Task directions
Scan the lines below for the string "files" and copy every one that has it.

[Collected data]
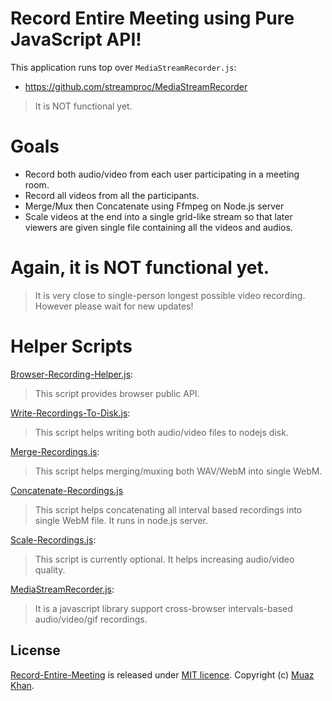 # Record Entire Meeting using Pure JavaScript API!

This application runs top over `MediaStreamRecorder.js`:

* https://github.com/streamproc/MediaStreamRecorder

> It is NOT functional yet.

# Goals

* Record both audio/video from each user participating in a meeting room.
* Record all videos from all the participants.
* Merge/Mux then Concatenate using Ffmpeg on Node.js server
* Scale videos at the end into a single grid-like stream so that later viewers are given single file containing all the videos and audios.

# Again, it is NOT functional yet.

> It is very close to single-person longest possible video recording. However please wait for new updates!

# Helper Scripts

[Browser-Recording-Helper.js](https://github.com/streamproc/Record-Entire-Meeting/blob/master/Browser-Recording-Helper.js):

> This script provides browser public API.

[Write-Recordings-To-Disk.js](https://github.com/streamproc/Record-Entire-Meeting/blob/master/Write-Recordings-To-Disk.js):

> This script helps writing both audio/video files to nodejs disk.

[Merge-Recordings.js](https://github.com/streamproc/Record-Entire-Meeting/blob/master/Merge-Recordings.js):

> This script helps merging/muxing both WAV/WebM into single WebM.

[Concatenate-Recordings.js](https://github.com/streamproc/Record-Entire-Meeting/blob/master/Concatenate-Recordings.js)

> This script helps concatenating all interval based recordings into single WebM file. It runs in node.js server.

[Scale-Recordings.js](https://github.com/streamproc/Record-Entire-Meeting/blob/master/Scale-Recordings.js):

> This script is currently optional. It helps increasing audio/video quality.

[MediaStreamRecorder.js](https://github.com/streamproc/Record-Entire-Meeting/blob/master/MediaStreamRecorder.js):

> It is a javascript library support cross-browser intervals-based audio/video/gif recordings.

## License

[Record-Entire-Meeting](https://github.com/streamproc/Record-Entire-Meeting) is released under [MIT licence](https://www.webrtc-experiment.com/licence/). Copyright (c) [Muaz Khan](http://www.MuazKhan.com/).
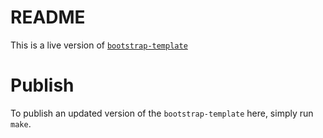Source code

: # README 

This is a live version of [`bootstrap-template`](https://github.com/stanley-gu/bootstrap-template)

# Publish

To publish an updated version of the `bootstrap-template` here, simply run `make`.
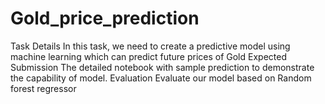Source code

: # Gold_price_prediction
Task Details In this task, we need to create a predictive model using machine learning which can predict future prices of Gold  Expected Submission The detailed notebook with sample prediction to demonstrate the capability of model.  Evaluation Evaluate our model based on Random forest regressor
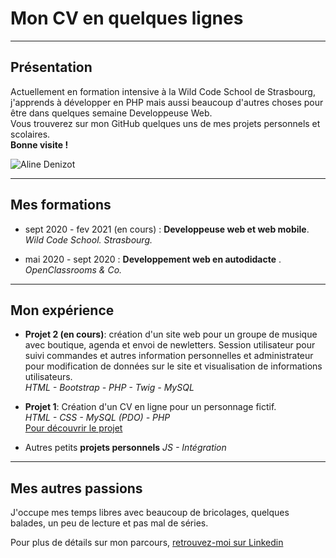 # Mon CV en quelques lignes

***



## Présentation

Actuellement en formation intensive à la Wild Code School de Strasbourg, j'apprends à développer en PHP mais aussi beaucoup d'autres choses pour être dans quelques semaine Developpeuse Web.<br/>
Vous trouverez sur mon GitHub quelques uns de mes projets personnels et scolaires.<br/>
**Bonne visite !**

![Aline Denizot]()

***

## Mes formations

- sept 2020 - fev 2021 (en cours) : **Developpeuse web et web mobile**. _Wild Code School. Strasbourg._

- mai 2020 - sept 2020 : **Developpement web en autodidacte** . _OpenClassrooms & Co._

***

## Mon expérience 

- **Projet 2 (en cours)**: création d'un site web pour un groupe de musique avec boutique, agenda et envoi de newletters. Session utilisateur pour suivi commandes et autres information personnelles et administrateur pour modification de données sur le site et visualisation de informations utilisateurs. <br/>
_HTML - Bootstrap - PHP - Twig - MySQL_

- **Projet 1**: Création d'un CV en ligne pour un personnage fictif. <br/>
_HTML - CSS - MySQL (PDO) - PHP_ <br/>
[Pour découvrir le projet](https://github.com/AlineDenizot/schoolprojet1)

- Autres petits **projets personnels**
_JS - Intégration_

***

## Mes autres passions

J'occupe mes temps libres avec beaucoup de bricolages, quelques balades, un peu de lecture et pas mal de séries. 

Pour plus de détails sur mon parcours, [retrouvez-moi sur Linkedin](https://www.linkedin.com/in/a-denizot/)




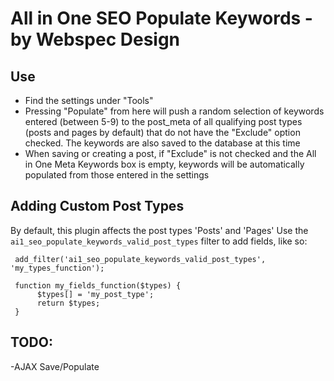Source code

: All in One SEO Populate Keywords - by Webspec Design
==================

Use
------------------

- Find the settings under "Tools"
- Pressing "Populate" from here will push a random selection of keywords entered (between 5-9) to the post_meta of all qualifying post types (posts and pages by default) that do not have the "Exclude" option checked. The keywords are also saved to the database at this time
- When saving or creating a post, if "Exclude" is not checked and the All in One Meta Keywords box is empty, keywords will be automatically populated from those entered in the settings

Adding Custom Post Types
------------------

By default, this plugin affects the post types 'Posts' and 'Pages' Use the `ai1_seo_populate_keywords_valid_post_types` filter to add fields, like so:


     add_filter('ai1_seo_populate_keywords_valid_post_types', 'my_types_function');

     function my_fields_function($types) {
          $types[] = 'my_post_type';
          return $types;
     }

TODO:
------------------

-AJAX Save/Populate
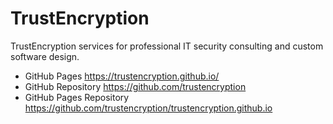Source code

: 
TrustEncryption
===============

TrustEncryption services for professional IT security consulting and custom software design.

* GitHub Pages <https://trustencryption.github.io/>
* GitHub Repository <https://github.com/trustencryption>
* GitHub Pages Repository <https://github.com/trustencryption/trustencryption.github.io>
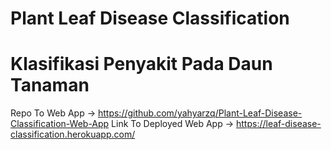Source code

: # Plant Leaf Disease Classification
# Klasifikasi Penyakit Pada Daun Tanaman

Repo To Web App -> https://github.com/yahyarzq/Plant-Leaf-Disease-Classification-Web-App
Link To Deployed Web App -> https://leaf-disease-classification.herokuapp.com/ 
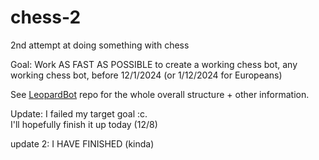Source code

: # chess-2
2nd attempt at doing something with chess

Goal: 
Work AS FAST AS POSSIBLE to create a working chess bot, any working chess bot, before 12/1/2024 (or 1/12/2024 for Europeans)

See [LeopardBot](https://github.com/LeopardCheetah/LeopardBot) repo for the whole overall structure + other information.    


Update: I failed my target goal :c.  
I'll hopefully finish it up today (12/8)   


update 2: I HAVE FINISHED (kinda)
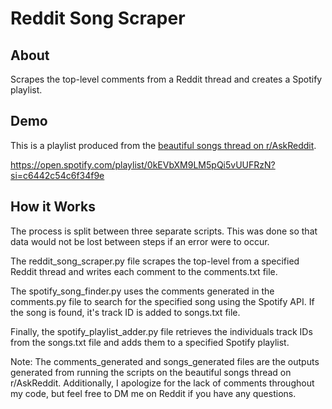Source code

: # Reddit Song Scraper

## About
Scrapes the top-level comments from a Reddit thread and creates a Spotify playlist.

## Demo
This is a playlist produced from the [beautiful songs thread on r/AskReddit](https://www.reddit.com/r/AskReddit/comments/s9oaa6/what_is_the_most_beautiful_song_you_have_ever/).

https://open.spotify.com/playlist/0kEVbXM9LM5pQi5vUUFRzN?si=c6442c54c6f34f9e

## How it Works
The process is split between three separate scripts. This was done so that data would not be lost between steps if an error were to occur.

The reddit_song_scraper.py file scrapes the top-level from a specified Reddit thread and writes each comment to the comments.txt file.

The spotify_song_finder.py uses the comments generated in the comments.py file to search for the specified song using the Spotify API. If the song is found, it's track ID is added to songs.txt file.

Finally, the spotify_playlist_adder.py file retrieves the individuals track IDs from the songs.txt file and adds them to a specified Spotify playlist.

Note: The comments_generated and songs_generated files are the outputs generated from running the scripts on the beautiful songs thread on r/AskReddit. Additionally, I apologize for the lack of comments throughout my code, but feel free to DM me on Reddit if you have any questions.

Response below
> This script helps writing both audio/video files to nodejs disk.
Note: The comments_generated and songs_generated files are the outputs generated from running the scripts on the beautiful songs thread on r/AskReddit. Additionally, I apologize for the lack of comments throughout my code, but feel free to DM me on Reddit if you have any questions.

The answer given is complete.